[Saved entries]

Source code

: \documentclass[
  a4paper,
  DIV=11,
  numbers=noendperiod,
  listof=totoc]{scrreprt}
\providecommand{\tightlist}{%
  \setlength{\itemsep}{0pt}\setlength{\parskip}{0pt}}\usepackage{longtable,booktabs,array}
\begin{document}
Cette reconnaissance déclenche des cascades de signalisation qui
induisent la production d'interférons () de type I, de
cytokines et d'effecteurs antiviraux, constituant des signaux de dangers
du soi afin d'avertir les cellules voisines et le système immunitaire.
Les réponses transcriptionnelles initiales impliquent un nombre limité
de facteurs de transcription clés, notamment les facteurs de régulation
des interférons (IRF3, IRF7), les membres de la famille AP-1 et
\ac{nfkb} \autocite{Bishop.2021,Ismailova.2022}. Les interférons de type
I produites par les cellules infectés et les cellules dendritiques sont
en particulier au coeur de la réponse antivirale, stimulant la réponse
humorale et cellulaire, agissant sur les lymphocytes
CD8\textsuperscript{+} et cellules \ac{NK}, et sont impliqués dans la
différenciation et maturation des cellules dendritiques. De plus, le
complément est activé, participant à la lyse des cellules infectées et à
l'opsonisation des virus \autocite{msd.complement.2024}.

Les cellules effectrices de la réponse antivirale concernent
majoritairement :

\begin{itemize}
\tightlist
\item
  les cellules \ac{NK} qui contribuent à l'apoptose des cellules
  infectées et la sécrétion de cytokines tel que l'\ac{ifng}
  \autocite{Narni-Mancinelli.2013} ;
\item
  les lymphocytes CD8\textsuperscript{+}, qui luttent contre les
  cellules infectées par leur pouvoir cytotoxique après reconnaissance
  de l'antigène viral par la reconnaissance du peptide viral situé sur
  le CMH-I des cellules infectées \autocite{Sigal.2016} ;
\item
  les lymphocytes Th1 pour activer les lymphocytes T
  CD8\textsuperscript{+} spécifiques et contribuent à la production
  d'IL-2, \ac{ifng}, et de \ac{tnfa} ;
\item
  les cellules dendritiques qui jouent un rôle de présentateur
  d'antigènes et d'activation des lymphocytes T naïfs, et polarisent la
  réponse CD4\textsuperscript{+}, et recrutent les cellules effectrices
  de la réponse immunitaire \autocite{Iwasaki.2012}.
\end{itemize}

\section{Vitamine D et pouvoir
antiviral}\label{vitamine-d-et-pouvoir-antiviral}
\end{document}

• _AIM OF THE TASK_: Exact duplication is required for the lines above, from the line that contains "humorale et cellulaire, agissant" to the line that contains "cellules infectées par", inclusive; omit all others.

• _THE ANSWER_:
humorale et cellulaire, agissant sur les lymphocytes
CD8\textsuperscript{+} et cellules \ac{NK}, et sont impliqués dans la
différenciation et maturation des cellules dendritiques. De plus, le
complément est activé, participant à la lyse des cellules infectées et à
l'opsonisation des virus \autocite{msd.complement.2024}.

Les cellules effectrices de la réponse antivirale concernent
majoritairement :

\begin{itemize}
\tightlist
\item
  les cellules \ac{NK} qui contribuent à l'apoptose des cellules
  infectées et la sécrétion de cytokines tel que l'\ac{ifng}
  \autocite{Narni-Mancinelli.2013} ;
\item
  les lymphocytes CD8\textsuperscript{+}, qui luttent contre les
  cellules infectées par leur pouvoir cytotoxique après reconnaissance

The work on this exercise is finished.